[Problem to work on]
Locate the line that contains "Pantalla 5: AskingDialog." in the entries below, then repeat it and every following line through the line that contains "Pantalla 11: IconPickerFragment.", exactly, and no others.

[Data items]
# # # #

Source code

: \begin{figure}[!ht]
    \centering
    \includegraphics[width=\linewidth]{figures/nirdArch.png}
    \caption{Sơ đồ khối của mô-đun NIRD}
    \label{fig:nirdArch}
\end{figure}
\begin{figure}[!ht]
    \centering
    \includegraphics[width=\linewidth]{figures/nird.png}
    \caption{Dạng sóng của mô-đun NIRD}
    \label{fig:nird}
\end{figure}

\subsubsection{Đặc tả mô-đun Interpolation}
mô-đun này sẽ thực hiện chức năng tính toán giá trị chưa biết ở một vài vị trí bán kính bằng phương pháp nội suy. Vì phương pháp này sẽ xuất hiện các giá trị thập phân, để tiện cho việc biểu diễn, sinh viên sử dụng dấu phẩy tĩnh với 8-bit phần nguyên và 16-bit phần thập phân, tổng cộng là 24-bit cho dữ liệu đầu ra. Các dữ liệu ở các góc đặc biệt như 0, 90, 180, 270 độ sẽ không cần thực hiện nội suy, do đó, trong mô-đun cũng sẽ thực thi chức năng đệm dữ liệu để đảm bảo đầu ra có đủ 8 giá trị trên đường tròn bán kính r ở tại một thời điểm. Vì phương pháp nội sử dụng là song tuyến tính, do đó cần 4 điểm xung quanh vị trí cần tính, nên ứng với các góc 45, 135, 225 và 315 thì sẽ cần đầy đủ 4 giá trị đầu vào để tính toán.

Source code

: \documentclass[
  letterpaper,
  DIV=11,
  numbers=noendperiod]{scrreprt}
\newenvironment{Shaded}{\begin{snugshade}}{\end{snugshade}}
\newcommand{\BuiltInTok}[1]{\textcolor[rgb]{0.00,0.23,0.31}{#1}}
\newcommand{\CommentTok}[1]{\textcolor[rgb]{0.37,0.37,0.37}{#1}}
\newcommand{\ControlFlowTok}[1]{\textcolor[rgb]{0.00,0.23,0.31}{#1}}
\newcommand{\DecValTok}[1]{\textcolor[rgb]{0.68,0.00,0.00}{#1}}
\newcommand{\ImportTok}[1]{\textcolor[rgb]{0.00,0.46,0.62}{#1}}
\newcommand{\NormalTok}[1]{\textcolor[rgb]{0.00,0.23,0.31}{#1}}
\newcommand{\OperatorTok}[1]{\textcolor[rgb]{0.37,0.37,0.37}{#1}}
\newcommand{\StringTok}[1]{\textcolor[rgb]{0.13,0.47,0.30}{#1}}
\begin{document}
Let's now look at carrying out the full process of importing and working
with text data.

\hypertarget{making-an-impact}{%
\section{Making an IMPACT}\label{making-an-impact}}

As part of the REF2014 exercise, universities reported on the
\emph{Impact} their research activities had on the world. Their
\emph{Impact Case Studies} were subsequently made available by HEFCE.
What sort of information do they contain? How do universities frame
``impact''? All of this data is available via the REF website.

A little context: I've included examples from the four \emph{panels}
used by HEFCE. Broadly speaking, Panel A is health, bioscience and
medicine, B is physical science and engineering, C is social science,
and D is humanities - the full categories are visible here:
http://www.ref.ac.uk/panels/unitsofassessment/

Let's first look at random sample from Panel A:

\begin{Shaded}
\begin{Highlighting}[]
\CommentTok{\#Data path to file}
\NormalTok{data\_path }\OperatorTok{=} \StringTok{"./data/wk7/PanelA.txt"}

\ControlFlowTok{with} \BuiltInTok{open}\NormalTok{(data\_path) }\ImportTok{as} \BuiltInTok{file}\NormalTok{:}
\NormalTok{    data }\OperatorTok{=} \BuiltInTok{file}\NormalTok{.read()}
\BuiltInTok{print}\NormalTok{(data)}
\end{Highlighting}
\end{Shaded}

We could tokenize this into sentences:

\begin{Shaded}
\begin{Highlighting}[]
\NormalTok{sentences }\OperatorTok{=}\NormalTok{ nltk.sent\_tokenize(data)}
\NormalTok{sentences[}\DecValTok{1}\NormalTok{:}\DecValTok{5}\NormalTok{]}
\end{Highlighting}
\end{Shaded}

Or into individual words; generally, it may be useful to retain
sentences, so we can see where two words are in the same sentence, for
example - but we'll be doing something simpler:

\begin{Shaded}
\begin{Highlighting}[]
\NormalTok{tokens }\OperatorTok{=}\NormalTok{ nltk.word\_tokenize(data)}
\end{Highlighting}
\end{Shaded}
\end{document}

# # # #

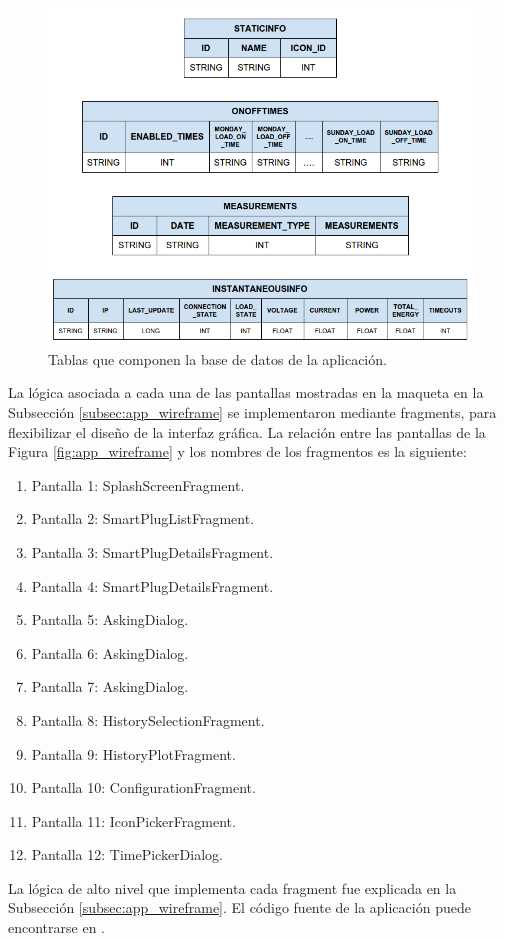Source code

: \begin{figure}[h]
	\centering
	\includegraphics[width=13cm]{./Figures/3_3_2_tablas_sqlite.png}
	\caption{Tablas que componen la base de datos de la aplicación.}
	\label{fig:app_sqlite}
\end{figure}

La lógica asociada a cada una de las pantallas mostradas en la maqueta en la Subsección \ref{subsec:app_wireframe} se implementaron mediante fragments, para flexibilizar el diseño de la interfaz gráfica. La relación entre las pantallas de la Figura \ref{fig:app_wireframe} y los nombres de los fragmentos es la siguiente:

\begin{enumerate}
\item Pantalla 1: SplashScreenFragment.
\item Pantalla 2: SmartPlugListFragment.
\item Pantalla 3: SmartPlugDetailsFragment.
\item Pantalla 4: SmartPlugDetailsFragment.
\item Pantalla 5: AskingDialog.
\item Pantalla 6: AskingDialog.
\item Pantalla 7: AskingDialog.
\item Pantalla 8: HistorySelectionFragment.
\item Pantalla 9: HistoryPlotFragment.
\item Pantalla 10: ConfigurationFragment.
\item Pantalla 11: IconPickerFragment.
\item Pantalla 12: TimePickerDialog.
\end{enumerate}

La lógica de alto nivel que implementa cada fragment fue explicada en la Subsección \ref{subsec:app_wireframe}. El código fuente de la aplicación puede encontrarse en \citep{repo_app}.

# # # #

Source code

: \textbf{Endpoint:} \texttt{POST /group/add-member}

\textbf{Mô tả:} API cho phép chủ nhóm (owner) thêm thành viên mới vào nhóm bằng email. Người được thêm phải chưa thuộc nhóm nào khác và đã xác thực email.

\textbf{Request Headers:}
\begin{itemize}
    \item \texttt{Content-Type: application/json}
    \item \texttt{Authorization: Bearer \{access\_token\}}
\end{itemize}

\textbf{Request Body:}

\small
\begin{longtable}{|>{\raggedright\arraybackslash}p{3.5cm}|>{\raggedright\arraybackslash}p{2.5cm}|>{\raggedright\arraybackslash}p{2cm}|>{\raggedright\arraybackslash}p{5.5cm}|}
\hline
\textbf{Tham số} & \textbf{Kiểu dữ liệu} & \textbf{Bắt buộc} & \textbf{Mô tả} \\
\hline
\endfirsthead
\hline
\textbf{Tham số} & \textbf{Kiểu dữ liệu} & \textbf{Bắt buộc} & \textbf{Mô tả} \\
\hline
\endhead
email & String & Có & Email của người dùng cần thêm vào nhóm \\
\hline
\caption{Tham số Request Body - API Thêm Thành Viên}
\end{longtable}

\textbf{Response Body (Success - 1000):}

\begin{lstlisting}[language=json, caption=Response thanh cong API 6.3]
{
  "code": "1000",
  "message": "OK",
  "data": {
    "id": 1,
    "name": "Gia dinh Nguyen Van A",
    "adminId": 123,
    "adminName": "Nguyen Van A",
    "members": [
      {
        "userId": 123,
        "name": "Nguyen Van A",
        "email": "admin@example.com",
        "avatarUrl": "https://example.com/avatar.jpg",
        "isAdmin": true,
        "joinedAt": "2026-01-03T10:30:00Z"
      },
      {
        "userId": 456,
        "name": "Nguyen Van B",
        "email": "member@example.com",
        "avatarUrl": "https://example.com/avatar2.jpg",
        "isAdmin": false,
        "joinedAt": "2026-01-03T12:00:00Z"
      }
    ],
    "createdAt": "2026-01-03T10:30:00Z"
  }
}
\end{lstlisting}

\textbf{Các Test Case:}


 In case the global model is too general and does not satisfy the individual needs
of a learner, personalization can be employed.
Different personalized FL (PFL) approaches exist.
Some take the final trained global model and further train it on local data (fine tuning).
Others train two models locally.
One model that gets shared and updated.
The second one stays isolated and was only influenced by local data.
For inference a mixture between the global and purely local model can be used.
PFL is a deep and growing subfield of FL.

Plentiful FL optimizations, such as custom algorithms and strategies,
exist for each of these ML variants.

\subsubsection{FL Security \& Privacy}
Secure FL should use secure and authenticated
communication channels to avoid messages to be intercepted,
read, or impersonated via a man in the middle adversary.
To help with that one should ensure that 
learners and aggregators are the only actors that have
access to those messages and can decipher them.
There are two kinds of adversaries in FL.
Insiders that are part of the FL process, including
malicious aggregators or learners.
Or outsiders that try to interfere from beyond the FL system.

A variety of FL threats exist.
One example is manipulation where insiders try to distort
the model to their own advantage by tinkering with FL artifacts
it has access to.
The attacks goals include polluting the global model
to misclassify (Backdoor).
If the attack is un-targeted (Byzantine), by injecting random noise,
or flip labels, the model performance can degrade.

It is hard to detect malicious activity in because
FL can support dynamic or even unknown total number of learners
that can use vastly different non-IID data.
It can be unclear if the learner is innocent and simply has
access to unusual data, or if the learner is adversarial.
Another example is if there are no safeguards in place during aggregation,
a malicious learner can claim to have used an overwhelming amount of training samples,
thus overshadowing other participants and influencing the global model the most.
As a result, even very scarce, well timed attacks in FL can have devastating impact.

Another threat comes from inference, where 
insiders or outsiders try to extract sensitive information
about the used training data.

# # # #

[Result for this task]
\item Pantalla 5: AskingDialog.
\item Pantalla 6: AskingDialog.
\item Pantalla 7: AskingDialog.
\item Pantalla 8: HistorySelectionFragment.
\item Pantalla 9: HistoryPlotFragment.
\item Pantalla 10: ConfigurationFragment.
\item Pantalla 11: IconPickerFragment.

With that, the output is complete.